Material provided:
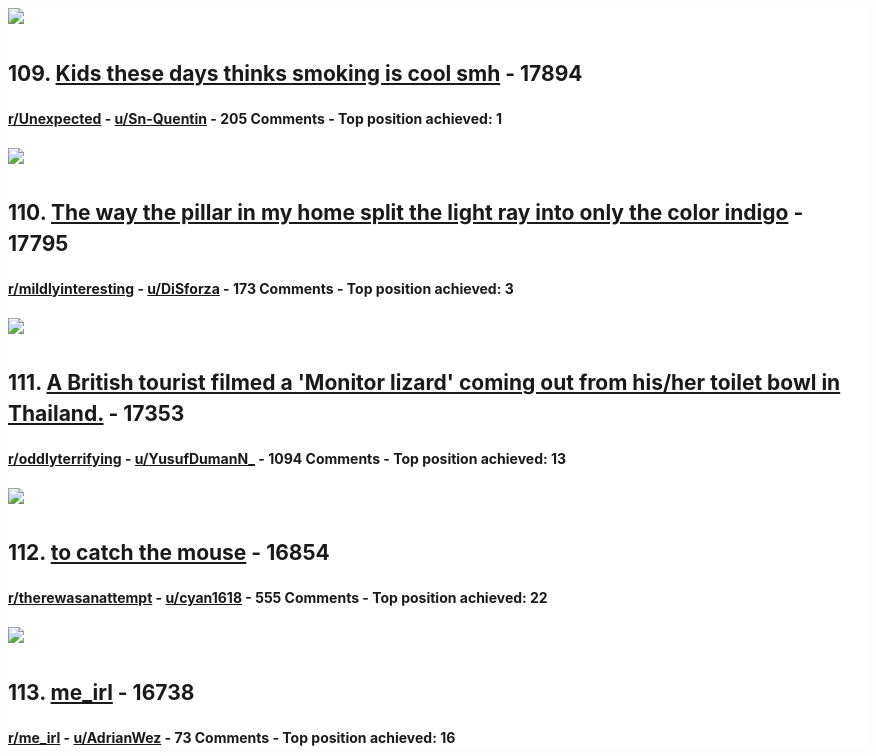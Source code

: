 <a href="https://v.redd.it/j2p40r3gase81"><img src="https://b.thumbs.redditmedia.com/NAiZ_jlNeXIuZK5iEwG1GEIQVIXmUIBitFGk7E4lLaA.jpg"></img></a>

## 109. [Kids these days thinks smoking is cool smh](http://reddit.com/r/Unexpected/comments/sgqmfh/kids_these_days_thinks_smoking_is_cool_smh/) - 17894
#### [r/Unexpected](http://reddit.com/r/Unexpected) - [u/Sn-Quentin](http://reddit.com/u/Sn-Quentin) - 205 Comments - Top position achieved: 1

<a href="https://v.redd.it/5rtdryo7wxe81"><img src="https://b.thumbs.redditmedia.com/nZrgOKxJDzt5KfX9gA_KiIujrP1A1CdAQ-NFdpbussw.jpg"></img></a>

## 110. [The way the pillar in my home split the light ray into only the color indigo](http://reddit.com/r/mildlyinteresting/comments/sge8af/the_way_the_pillar_in_my_home_split_the_light_ray/) - 17795
#### [r/mildlyinteresting](http://reddit.com/r/mildlyinteresting) - [u/DiSforza](http://reddit.com/u/DiSforza) - 173 Comments - Top position achieved: 3

<a href="https://i.redd.it/3r79tpje2ve81.png"><img src="https://b.thumbs.redditmedia.com/zMVzWpWLTDp5FmHd_z3Bar-0ZcD8V_xL9diy6eMdkdI.jpg"></img></a>

## 111. [A British tourist filmed a 'Monitor lizard' coming out from his/her toilet bowl in Thailand.](http://reddit.com/r/oddlyterrifying/comments/sg4kab/a_british_tourist_filmed_a_monitor_lizard_coming/) - 17353
#### [r/oddlyterrifying](http://reddit.com/r/oddlyterrifying) - [u/YusufDumanN_](http://reddit.com/u/YusufDumanN_) - 1094 Comments - Top position achieved: 13

<a href="https://v.redd.it/0hcobfigase81"><img src="https://b.thumbs.redditmedia.com/JTiIbQTGx1VgPGuMKKB7U397DkhxrVoYDbO66F0ytQE.jpg"></img></a>

## 112. [to catch the mouse](http://reddit.com/r/therewasanattempt/comments/sgblpq/to_catch_the_mouse/) - 16854
#### [r/therewasanattempt](http://reddit.com/r/therewasanattempt) - [u/cyan1618](http://reddit.com/u/cyan1618) - 555 Comments - Top position achieved: 22

<a href="https://v.redd.it/j9vb3gjdgue81"><img src="https://b.thumbs.redditmedia.com/7qJVZac5gT42XA3lzF4medhcIeqbuNQKUrhLleUVGsg.jpg"></img></a>

## 113. [me_irl](http://reddit.com/r/me_irl/comments/sg1a0f/me_irl/) - 16738
#### [r/me_irl](http://reddit.com/r/me_irl) - [u/AdrianWez](http://reddit.com/u/AdrianWez) - 73 Comments - Top position achieved: 16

Task statement: Could you set down, exactly as written, every line from the start of the records above through the line containing "position achieved: 3", leaving the pictures out?

Written answer:
Source code

: <a href="https://v.redd.it/j2p40r3gase81"><img src="https://b.thumbs.redditmedia.com/NAiZ_jlNeXIuZK5iEwG1GEIQVIXmUIBitFGk7E4lLaA.jpg"></img></a>

## 109. [Kids these days thinks smoking is cool smh](http://reddit.com/r/Unexpected/comments/sgqmfh/kids_these_days_thinks_smoking_is_cool_smh/) - 17894
#### [r/Unexpected](http://reddit.com/r/Unexpected) - [u/Sn-Quentin](http://reddit.com/u/Sn-Quentin) - 205 Comments - Top position achieved: 1

<a href="https://v.redd.it/5rtdryo7wxe81"><img src="https://b.thumbs.redditmedia.com/nZrgOKxJDzt5KfX9gA_KiIujrP1A1CdAQ-NFdpbussw.jpg"></img></a>

## 110. [The way the pillar in my home split the light ray into only the color indigo](http://reddit.com/r/mildlyinteresting/comments/sge8af/the_way_the_pillar_in_my_home_split_the_light_ray/) - 17795
#### [r/mildlyinteresting](http://reddit.com/r/mildlyinteresting) - [u/DiSforza](http://reddit.com/u/DiSforza) - 173 Comments - Top position achieved: 3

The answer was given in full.